▸ Assignment
From the records that follow, copy every line in which "string" appears.

Saved entries
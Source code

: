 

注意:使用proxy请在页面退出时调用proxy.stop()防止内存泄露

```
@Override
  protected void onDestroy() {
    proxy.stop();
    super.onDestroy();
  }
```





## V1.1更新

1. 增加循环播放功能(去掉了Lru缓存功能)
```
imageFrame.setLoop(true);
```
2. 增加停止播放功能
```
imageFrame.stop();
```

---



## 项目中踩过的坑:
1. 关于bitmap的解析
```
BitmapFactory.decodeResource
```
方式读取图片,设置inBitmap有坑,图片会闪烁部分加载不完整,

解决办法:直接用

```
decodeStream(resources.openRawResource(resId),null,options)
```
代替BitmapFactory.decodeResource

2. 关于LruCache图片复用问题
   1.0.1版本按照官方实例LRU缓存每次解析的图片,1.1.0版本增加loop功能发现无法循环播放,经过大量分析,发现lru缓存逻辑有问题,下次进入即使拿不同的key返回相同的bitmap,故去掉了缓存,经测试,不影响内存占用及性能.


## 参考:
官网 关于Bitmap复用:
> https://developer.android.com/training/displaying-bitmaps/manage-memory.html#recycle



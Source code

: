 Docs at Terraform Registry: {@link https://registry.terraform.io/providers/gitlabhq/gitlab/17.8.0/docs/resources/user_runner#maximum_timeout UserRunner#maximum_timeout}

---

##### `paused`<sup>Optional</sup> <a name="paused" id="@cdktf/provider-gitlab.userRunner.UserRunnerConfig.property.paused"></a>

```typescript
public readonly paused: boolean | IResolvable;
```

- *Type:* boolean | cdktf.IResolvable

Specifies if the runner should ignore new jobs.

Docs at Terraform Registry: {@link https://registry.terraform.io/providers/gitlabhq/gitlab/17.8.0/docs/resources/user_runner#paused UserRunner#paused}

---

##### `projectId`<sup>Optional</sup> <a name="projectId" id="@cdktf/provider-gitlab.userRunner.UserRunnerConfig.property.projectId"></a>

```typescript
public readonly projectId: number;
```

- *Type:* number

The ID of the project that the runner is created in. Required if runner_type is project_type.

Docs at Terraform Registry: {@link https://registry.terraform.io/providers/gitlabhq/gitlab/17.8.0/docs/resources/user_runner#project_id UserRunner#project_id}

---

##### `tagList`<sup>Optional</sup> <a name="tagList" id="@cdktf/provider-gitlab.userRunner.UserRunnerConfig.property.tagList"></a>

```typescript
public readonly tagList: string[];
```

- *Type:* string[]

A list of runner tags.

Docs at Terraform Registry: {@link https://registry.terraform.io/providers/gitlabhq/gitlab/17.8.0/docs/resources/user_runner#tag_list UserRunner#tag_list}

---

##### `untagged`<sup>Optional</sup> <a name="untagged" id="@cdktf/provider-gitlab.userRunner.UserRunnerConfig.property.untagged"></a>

▸ Reply to the task
public readonly tagList: string[];
- *Type:* string[]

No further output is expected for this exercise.